Today, the midmarket's estimated 1.2 million businesses represent the next major target for Microsoft and, Ballmer hopes, its partners.
Last month, the company detailed its strategy for selling its wares to midsize firms, which it defines as businesses with between 50 and 1,000 employees and/or 25 to 500 PCs. The initiative involves new products and services, encompassing both the classic Microsoft infrastructure portfolio and its stable of business applications, from Great Plains and Navision to Microsoft CRM.
As part of the overall announcement, Microsoft has unified the branding around its former Microsoft Business Solutions (MBS) applications; the software will now fall under the moniker Dynamics and will play a central role in the midmarket strategy.
In addition, Microsoft veered momentarily from the midmarket concentration to roll out its new Small Business Accounting 2006 software, aimed at businesses with as few as five PCs. The package, which integrates with Microsoft's Business Contact Manager software and Microsoft Office, is expected to shake up the SMB accounting market now dominated by such vendors as Intuit and Peachtree Software.
Nearly every one of the major IT vendors, from IBM to Oracle to SAP, has deemed the midmarket a cornerstone of its business plan. It's part of a trend that takes customer segmentation to a new level, including devoting individual executives and teams within each vendor's organization to handling small-business solutions, for example, as opposed to being tied to one product's development and marketing.
Ballmer says the key to driving business to the midmarket is understanding its constituents' unique product needs, licensing concerns and resource issues, which differ greatly from those of the smallest companies and of IT-staff-rich enterprise businesses.
"The midmarket customer is the least well-served customer across a spectrum of people involved in IT today," he says. "They are challenged in dealing with complexity and scale, and need to find solutions that are very appropriate to their needs."
Microsoft has been methodically crafting its answer to midmarket IT challenges. Its approach? To create single products that combine the company's ERP and CRM applications, Microsoft Office--as a front-end interface--and server offerings into integrated, out-of-the-box solutions. The forthcoming Centro server product is one example, which packages a bundle of Microsoft server tools, including Windows Server Longhorn, the next version of Exchange Server, SharePoint Server, and its system-management products. The caveat for partners and customers is that Centro won't likely sell for at least two years. That's because it leverages the code base for Microsoft Vista, the next version of Windows that isn't slated to ship in server version until 2007.
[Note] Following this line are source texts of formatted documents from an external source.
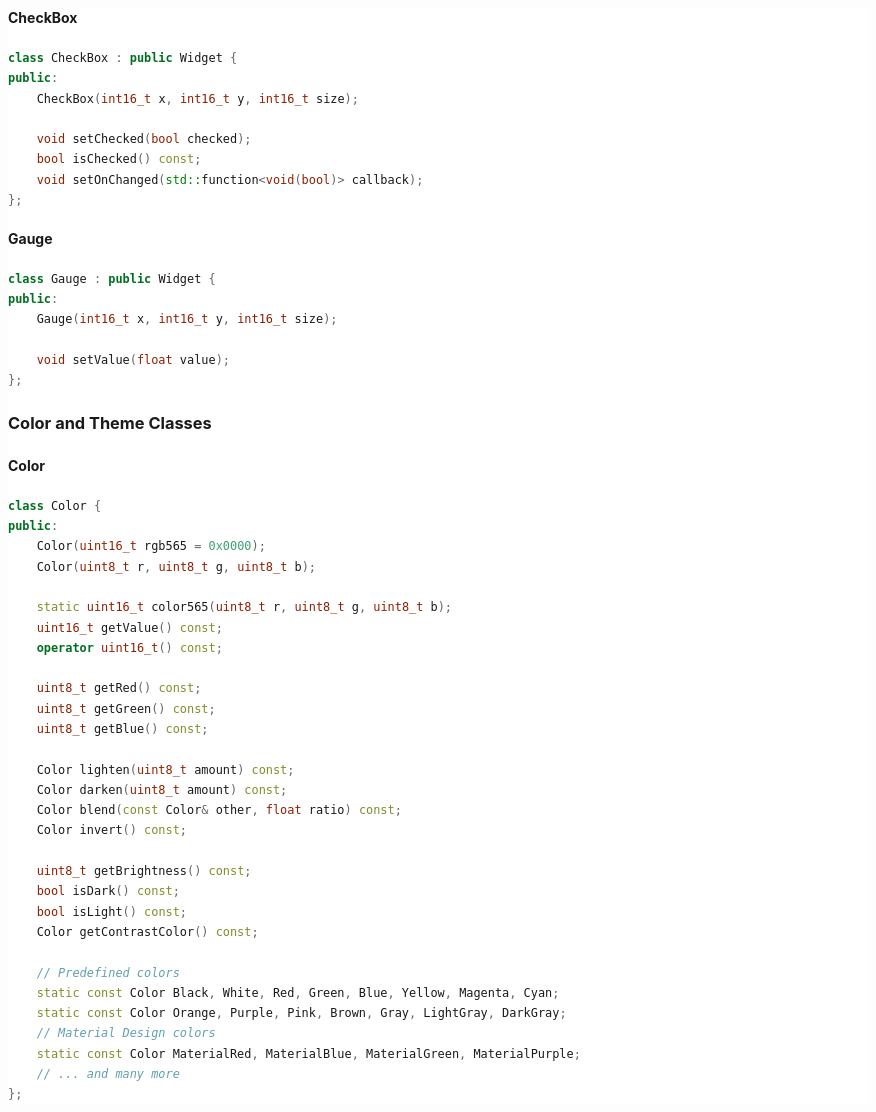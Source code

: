 #### CheckBox
```cpp
class CheckBox : public Widget {
public:
    CheckBox(int16_t x, int16_t y, int16_t size);
    
    void setChecked(bool checked);
    bool isChecked() const;
    void setOnChanged(std::function<void(bool)> callback);
};
```

#### Gauge
```cpp
class Gauge : public Widget {
public:
    Gauge(int16_t x, int16_t y, int16_t size);
    
    void setValue(float value);
};
```

### Color and Theme Classes

#### Color
```cpp
class Color {
public:
    Color(uint16_t rgb565 = 0x0000);
    Color(uint8_t r, uint8_t g, uint8_t b);
    
    static uint16_t color565(uint8_t r, uint8_t g, uint8_t b);
    uint16_t getValue() const;
    operator uint16_t() const;
    
    uint8_t getRed() const;
    uint8_t getGreen() const;
    uint8_t getBlue() const;
    
    Color lighten(uint8_t amount) const;
    Color darken(uint8_t amount) const;
    Color blend(const Color& other, float ratio) const;
    Color invert() const;
    
    uint8_t getBrightness() const;
    bool isDark() const;
    bool isLight() const;
    Color getContrastColor() const;
    
    // Predefined colors
    static const Color Black, White, Red, Green, Blue, Yellow, Magenta, Cyan;
    static const Color Orange, Purple, Pink, Brown, Gray, LightGray, DarkGray;
    // Material Design colors
    static const Color MaterialRed, MaterialBlue, MaterialGreen, MaterialPurple;
    // ... and many more
};
```
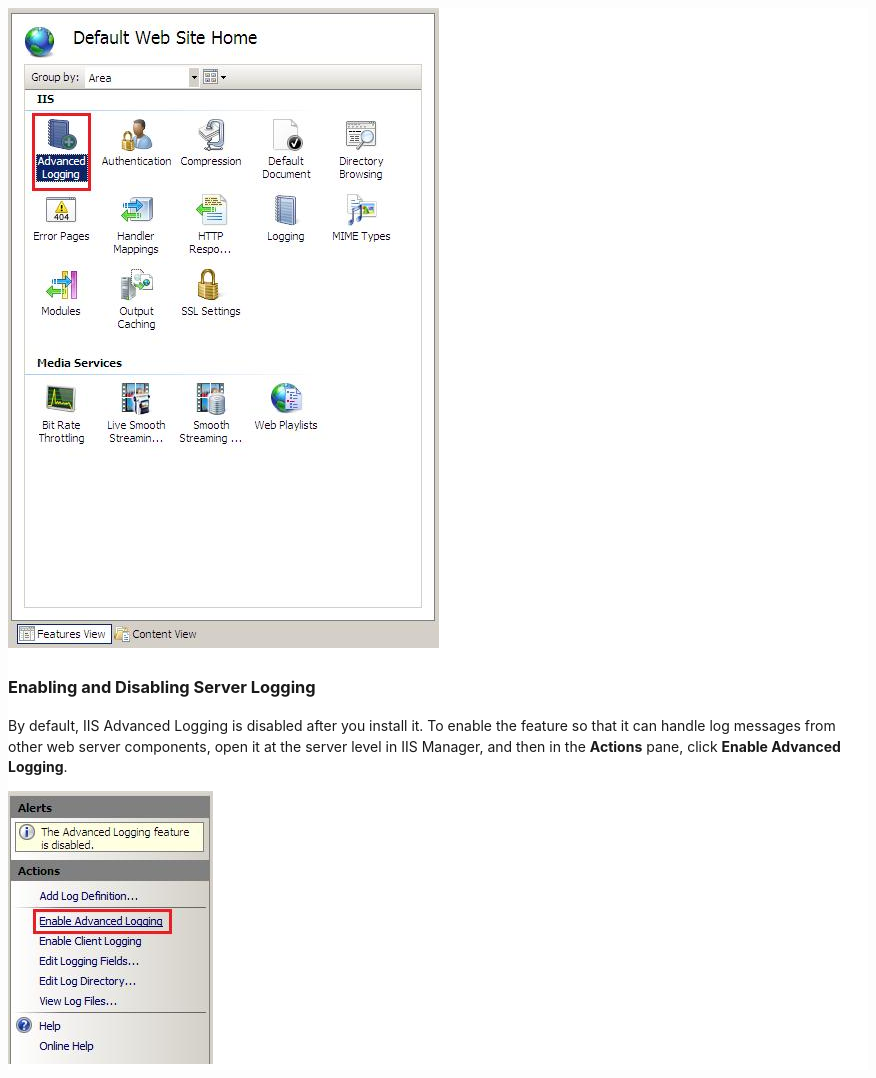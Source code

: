![](advanced-logging-for-iis-custom-logging/_static/image1.jpg)

<a id="server_logging"></a>

### Enabling and Disabling Server Logging

By default, IIS Advanced Logging is disabled after you install it. To enable the feature so that it can handle log messages from other web server components, open it at the server level in IIS Manager, and then in the **Actions** pane, click **Enable Advanced Logging**.

[![](advanced-logging-for-iis-custom-logging/_static/image3.jpg)](advanced-logging-for-iis-custom-logging/_static/image2.jpg)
Nonetheless, Microsoft has gone a long way toward demonstrating thought leadership for midmarket clients. Despite confusion over certain details, partners, for the most part, are squarely behind the company's efforts and upbeat about its messages.
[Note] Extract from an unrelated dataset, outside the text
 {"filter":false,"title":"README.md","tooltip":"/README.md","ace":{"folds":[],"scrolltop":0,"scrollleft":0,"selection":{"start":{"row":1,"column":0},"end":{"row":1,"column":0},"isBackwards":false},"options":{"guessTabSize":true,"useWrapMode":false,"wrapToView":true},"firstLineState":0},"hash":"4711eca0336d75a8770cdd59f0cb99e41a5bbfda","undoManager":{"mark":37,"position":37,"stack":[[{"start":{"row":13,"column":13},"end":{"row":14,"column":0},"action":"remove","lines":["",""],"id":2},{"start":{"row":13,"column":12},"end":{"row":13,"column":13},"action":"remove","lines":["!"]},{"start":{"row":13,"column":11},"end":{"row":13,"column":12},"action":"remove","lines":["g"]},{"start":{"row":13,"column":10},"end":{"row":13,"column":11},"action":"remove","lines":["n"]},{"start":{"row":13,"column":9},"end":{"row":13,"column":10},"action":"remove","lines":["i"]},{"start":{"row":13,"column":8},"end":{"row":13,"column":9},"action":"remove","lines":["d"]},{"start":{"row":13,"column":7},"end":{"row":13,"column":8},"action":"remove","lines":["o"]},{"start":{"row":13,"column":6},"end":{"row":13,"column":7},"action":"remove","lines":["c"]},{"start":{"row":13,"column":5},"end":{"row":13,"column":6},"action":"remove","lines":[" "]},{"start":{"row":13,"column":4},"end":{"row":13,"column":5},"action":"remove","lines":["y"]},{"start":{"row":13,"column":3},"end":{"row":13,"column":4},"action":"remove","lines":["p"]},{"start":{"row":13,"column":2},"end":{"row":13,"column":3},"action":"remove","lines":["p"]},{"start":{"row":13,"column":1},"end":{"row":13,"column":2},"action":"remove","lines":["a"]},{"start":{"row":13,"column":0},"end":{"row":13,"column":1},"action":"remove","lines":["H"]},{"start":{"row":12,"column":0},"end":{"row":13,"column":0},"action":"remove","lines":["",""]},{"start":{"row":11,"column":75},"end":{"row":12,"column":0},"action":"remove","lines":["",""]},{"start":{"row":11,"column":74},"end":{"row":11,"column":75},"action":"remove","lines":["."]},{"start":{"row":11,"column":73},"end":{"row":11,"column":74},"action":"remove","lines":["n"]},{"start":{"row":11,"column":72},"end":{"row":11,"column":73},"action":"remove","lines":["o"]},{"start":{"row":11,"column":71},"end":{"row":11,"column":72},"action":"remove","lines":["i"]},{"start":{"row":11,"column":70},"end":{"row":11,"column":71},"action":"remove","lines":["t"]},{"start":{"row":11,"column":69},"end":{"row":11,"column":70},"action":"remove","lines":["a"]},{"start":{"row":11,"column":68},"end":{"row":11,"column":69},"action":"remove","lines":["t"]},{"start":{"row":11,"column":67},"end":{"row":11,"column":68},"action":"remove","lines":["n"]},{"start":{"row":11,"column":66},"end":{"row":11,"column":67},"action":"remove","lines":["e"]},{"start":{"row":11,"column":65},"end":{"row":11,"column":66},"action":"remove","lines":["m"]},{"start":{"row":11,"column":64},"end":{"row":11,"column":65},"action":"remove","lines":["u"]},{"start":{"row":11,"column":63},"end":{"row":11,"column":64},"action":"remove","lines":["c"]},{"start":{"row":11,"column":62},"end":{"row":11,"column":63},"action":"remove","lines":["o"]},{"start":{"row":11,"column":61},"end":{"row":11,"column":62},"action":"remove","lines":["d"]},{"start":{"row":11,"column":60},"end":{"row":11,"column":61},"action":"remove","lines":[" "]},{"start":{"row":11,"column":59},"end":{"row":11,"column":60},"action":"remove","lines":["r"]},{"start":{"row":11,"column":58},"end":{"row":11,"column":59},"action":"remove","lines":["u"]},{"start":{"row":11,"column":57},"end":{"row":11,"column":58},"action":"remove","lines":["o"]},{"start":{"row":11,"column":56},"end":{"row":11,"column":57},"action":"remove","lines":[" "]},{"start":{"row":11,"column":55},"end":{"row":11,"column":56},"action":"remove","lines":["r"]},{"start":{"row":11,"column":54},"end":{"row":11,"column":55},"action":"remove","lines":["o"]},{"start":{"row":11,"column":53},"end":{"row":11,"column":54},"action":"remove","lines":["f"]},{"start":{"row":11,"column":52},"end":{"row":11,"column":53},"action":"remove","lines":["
"We see the vision of creating applications that reflect the way people work and do so out-of-the-box," says Bryan Bechtoldt, vice president of information management at Inacom Information Systems, Madison, Wis.
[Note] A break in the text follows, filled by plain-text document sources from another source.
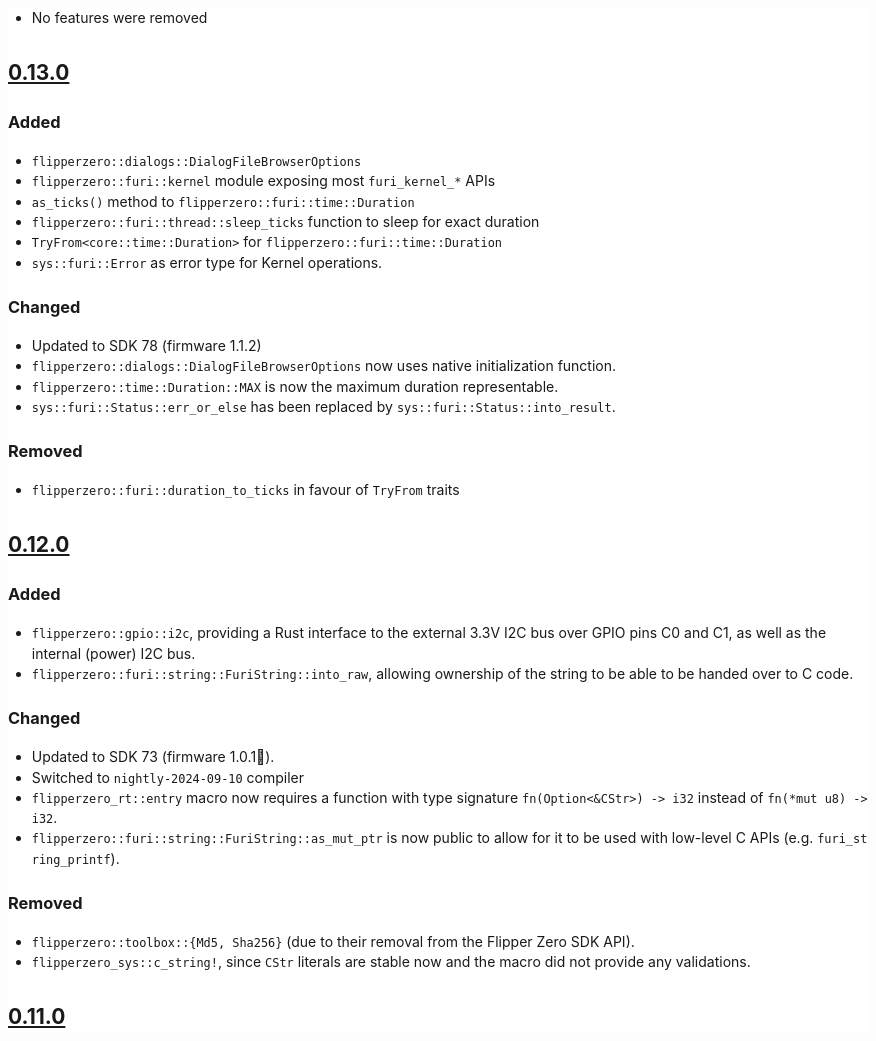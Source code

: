 - No features were removed

## [0.13.0]

### Added

- `flipperzero::dialogs::DialogFileBrowserOptions`
- `flipperzero::furi::kernel` module exposing most `furi_kernel_*` APIs
- `as_ticks()` method to `flipperzero::furi::time::Duration`
- `flipperzero::furi::thread::sleep_ticks` function to sleep for exact duration
- `TryFrom<core::time::Duration>` for `flipperzero::furi::time::Duration`
- `sys::furi::Error` as error type for Kernel operations.

### Changed

- Updated to SDK 78 (firmware 1.1.2)
- `flipperzero::dialogs::DialogFileBrowserOptions` now uses native initialization function.
- `flipperzero::time::Duration::MAX` is now the maximum duration representable.
- `sys::furi::Status::err_or_else` has been replaced by `sys::furi::Status::into_result`.

### Removed

- `flipperzero::furi::duration_to_ticks` in favour of `TryFrom` traits

## [0.12.0]

### Added

- `flipperzero::gpio::i2c`, providing a Rust interface to the external 3.3V I2C
  bus over GPIO pins C0 and C1, as well as the internal (power) I2C bus.
- `flipperzero::furi::string::FuriString::into_raw`, allowing ownership
  of the string to be able to be handed over to C code.

### Changed

- Updated to SDK 73 (firmware 1.0.1🥳).
- Switched to `nightly-2024-09-10` compiler
- `flipperzero_rt::entry` macro now requires a function with type signature
  `fn(Option<&CStr>) -> i32` instead of `fn(*mut u8) -> i32`.
- `flipperzero::furi::string::FuriString::as_mut_ptr` is now public to allow for
  it to be used with low-level C APIs (e.g. `furi_string_printf`).

### Removed

- `flipperzero::toolbox::{Md5, Sha256}` (due to their removal from the Flipper
  Zero SDK API).
- `flipperzero_sys::c_string!`, since `CStr` literals are stable now
  and the macro did not provide any validations.

## [0.11.0]


[Unreleased]: https://github.com/flipperzero-rs/flipperzero/compare/v0.14.0...HEAD
[0.14.0]: https://github.com/flipperzero-rs/flipperzero/releases/tag/v0.14.0
[0.13.0]: https://github.com/flipperzero-rs/flipperzero/releases/tag/v0.13.0
[0.12.0]: https://github.com/flipperzero-rs/flipperzero/releases/tag/v0.12.0
[0.11.0]: https://github.com/flipperzero-rs/flipperzero/releases/tag/v0.11.0
[0.10.0]: https://github.com/flipperzero-rs/flipperzero/releases/tag/v0.10.0
[0.9.0]: https://github.com/flipperzero-rs/flipperzero/releases/tag/v0.9.0
[0.8.0]: https://github.com/flipperzero-rs/flipperzero/releases/tag/v0.8.0
[0.7.2]: https://github.com/flipperzero-rs/flipperzero/releases/tag/v0.7.2
[0.7.1]: https://github.com/flipperzero-rs/flipperzero/releases/tag/v0.7.1
[0.7.0]: https://github.com/flipperzero-rs/flipperzero/releases/tag/v0.7.0
[0.6.1]: https://github.com/flipperzero-rs/flipperzero/releases/tag/v0.6.1
[0.6.0]: https://github.com/flipperzero-rs/flipperzero/releases/tag/v0.6.0
[0.5.0]: https://github.com/flipperzero-rs/flipperzero/releases/tag/v0.5.0
[0.4.1]: https://github.com/flipperzero-rs/flipperzero/releases/tag/v0.4.1
[0.4.0]: https://github.com/flipperzero-rs/flipperzero/releases/tag/v0.4.0
[0.3.1]: https://github.com/flipperzero-rs/flipperzero/releases/tag/v0.3.1
[0.3.0]: https://github.com/flipperzero-rs/flipperzero/releases/tag/v0.3.0
[0.2.0]: https://github.com/flipperzero-rs/flipperzero/releases/tag/v0.2.0
[0.1.0]: https://github.com/flipperzero-rs/flipperzero/releases/tag/v0.1.0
Inacom, like other partners, is placing ever bigger bets on the Microsoft software stack. It sells both classic Microsoft infrastructure and platform products, including Office, Windows and Microsoft CRM. The company has devoted greater internal resources to selling, supporting and developing to the Microsoft stack. What Bechtoldt particularly likes about the company's new initiatives is that the broad Microsoft platform provides value to the customer right out of the box, allowing Inacom to focus on higher-margin custom-application development.